Data to examine:
--------------------

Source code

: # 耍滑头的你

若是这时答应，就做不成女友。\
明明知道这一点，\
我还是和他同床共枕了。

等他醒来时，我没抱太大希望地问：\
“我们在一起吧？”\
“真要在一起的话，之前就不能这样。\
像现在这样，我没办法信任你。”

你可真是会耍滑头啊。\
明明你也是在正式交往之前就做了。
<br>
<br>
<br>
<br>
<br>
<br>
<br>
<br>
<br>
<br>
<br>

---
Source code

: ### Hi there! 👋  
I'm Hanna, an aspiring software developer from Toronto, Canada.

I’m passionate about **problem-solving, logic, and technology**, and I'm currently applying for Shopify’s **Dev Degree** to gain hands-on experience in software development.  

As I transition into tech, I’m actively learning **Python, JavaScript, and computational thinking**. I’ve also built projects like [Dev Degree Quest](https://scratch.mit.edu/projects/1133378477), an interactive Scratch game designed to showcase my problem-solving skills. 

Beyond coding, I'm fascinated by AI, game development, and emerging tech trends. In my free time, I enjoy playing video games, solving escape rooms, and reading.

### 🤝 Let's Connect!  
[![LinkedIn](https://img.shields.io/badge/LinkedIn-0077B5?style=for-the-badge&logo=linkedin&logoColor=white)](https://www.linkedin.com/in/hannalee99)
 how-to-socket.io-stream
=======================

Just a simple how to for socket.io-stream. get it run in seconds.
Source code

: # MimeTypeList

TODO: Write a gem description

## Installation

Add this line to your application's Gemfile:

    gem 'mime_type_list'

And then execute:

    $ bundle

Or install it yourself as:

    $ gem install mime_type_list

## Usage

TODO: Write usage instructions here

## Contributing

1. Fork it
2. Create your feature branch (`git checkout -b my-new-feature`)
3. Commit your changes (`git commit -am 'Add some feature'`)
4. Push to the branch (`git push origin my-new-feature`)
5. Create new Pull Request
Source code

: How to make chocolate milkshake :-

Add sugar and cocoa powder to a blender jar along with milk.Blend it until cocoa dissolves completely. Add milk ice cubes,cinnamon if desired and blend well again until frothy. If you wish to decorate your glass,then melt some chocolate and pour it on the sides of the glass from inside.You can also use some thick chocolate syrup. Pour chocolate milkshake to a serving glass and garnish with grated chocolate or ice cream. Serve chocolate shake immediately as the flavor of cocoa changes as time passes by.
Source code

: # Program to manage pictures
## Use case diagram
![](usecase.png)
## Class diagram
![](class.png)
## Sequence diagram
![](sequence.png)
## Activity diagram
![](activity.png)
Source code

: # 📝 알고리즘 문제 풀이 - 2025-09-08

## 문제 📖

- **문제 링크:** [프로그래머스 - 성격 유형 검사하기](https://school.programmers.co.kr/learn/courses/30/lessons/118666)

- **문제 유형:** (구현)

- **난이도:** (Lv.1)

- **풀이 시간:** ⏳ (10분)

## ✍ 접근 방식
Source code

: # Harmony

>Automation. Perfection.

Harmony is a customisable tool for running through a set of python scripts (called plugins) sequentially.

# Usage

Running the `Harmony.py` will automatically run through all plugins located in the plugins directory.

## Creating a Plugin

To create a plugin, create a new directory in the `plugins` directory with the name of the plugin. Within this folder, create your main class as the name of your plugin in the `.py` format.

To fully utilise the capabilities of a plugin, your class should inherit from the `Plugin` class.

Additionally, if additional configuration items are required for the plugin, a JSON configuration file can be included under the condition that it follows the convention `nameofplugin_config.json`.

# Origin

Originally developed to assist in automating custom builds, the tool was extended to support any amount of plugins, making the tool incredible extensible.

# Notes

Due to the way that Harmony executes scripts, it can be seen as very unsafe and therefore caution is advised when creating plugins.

--------------------

Problem to work on: All of the entries above need to be printed again exactly.

Answer:
Source code

: # 耍滑头的你

若是这时答应，就做不成女友。\
明明知道这一点，\
我还是和他同床共枕了。

等他醒来时，我没抱太大希望地问：\
“我们在一起吧？”\
“真要在一起的话，之前就不能这样。\
像现在这样，我没办法信任你。”

你可真是会耍滑头啊。\
明明你也是在正式交往之前就做了。
<br>
<br>
<br>
<br>
<br>
<br>
<br>
<br>
<br>
<br>
<br>

---
Source code

: ### Hi there! 👋  
I'm Hanna, an aspiring software developer from Toronto, Canada.

I’m passionate about **problem-solving, logic, and technology**, and I'm currently applying for Shopify’s **Dev Degree** to gain hands-on experience in software development.  

As I transition into tech, I’m actively learning **Python, JavaScript, and computational thinking**. I’ve also built projects like [Dev Degree Quest](https://scratch.mit.edu/projects/1133378477), an interactive Scratch game designed to showcase my problem-solving skills. 

Beyond coding, I'm fascinated by AI, game development, and emerging tech trends. In my free time, I enjoy playing video games, solving escape rooms, and reading.

### 🤝 Let's Connect!  
[![LinkedIn](https://img.shields.io/badge/LinkedIn-0077B5?style=for-the-badge&logo=linkedin&logoColor=white)](https://www.linkedin.com/in/hannalee99)
 how-to-socket.io-stream
=======================

Just a simple how to for socket.io-stream. get it run in seconds.
Source code

: # MimeTypeList

TODO: Write a gem description

## Installation

Add this line to your application's Gemfile:

    gem 'mime_type_list'

And then execute:

    $ bundle

Or install it yourself as:

    $ gem install mime_type_list

## Usage

TODO: Write usage instructions here

## Contributing

1. Fork it
2. Create your feature branch (`git checkout -b my-new-feature`)
3. Commit your changes (`git commit -am 'Add some feature'`)
4. Push to the branch (`git push origin my-new-feature`)
5. Create new Pull Request
Source code

: How to make chocolate milkshake :-

Add sugar and cocoa powder to a blender jar along with milk.Blend it until cocoa dissolves completely. Add milk ice cubes,cinnamon if desired and blend well again until frothy. If you wish to decorate your glass,then melt some chocolate and pour it on the sides of the glass from inside.You can also use some thick chocolate syrup. Pour chocolate milkshake to a serving glass and garnish with grated chocolate or ice cream. Serve chocolate shake immediately as the flavor of cocoa changes as time passes by.
Source code

: # Program to manage pictures
## Use case diagram
![](usecase.png)
## Class diagram
![](class.png)
## Sequence diagram
![](sequence.png)
## Activity diagram
![](activity.png)
Source code

: # 📝 알고리즘 문제 풀이 - 2025-09-08

## 문제 📖

- **문제 링크:** [프로그래머스 - 성격 유형 검사하기](https://school.programmers.co.kr/learn/courses/30/lessons/118666)

- **문제 유형:** (구현)

- **난이도:** (Lv.1)

- **풀이 시간:** ⏳ (10분)

## ✍ 접근 방식
Source code

: # Harmony

>Automation. Perfection.

Harmony is a customisable tool for running through a set of python scripts (called plugins) sequentially.

# Usage

Running the `Harmony.py` will automatically run through all plugins located in the plugins directory.

## Creating a Plugin

To create a plugin, create a new directory in the `plugins` directory with the name of the plugin. Within this folder, create your main class as the name of your plugin in the `.py` format.

To fully utilise the capabilities of a plugin, your class should inherit from the `Plugin` class.

Additionally, if additional configuration items are required for the plugin, a JSON configuration file can be included under the condition that it follows the convention `nameofplugin_config.json`.

# Origin

Originally developed to assist in automating custom builds, the tool was extended to support any amount of plugins, making the tool incredible extensible.

# Notes

Due to the way that Harmony executes scripts, it can be seen as very unsafe and therefore caution is advised when creating plugins.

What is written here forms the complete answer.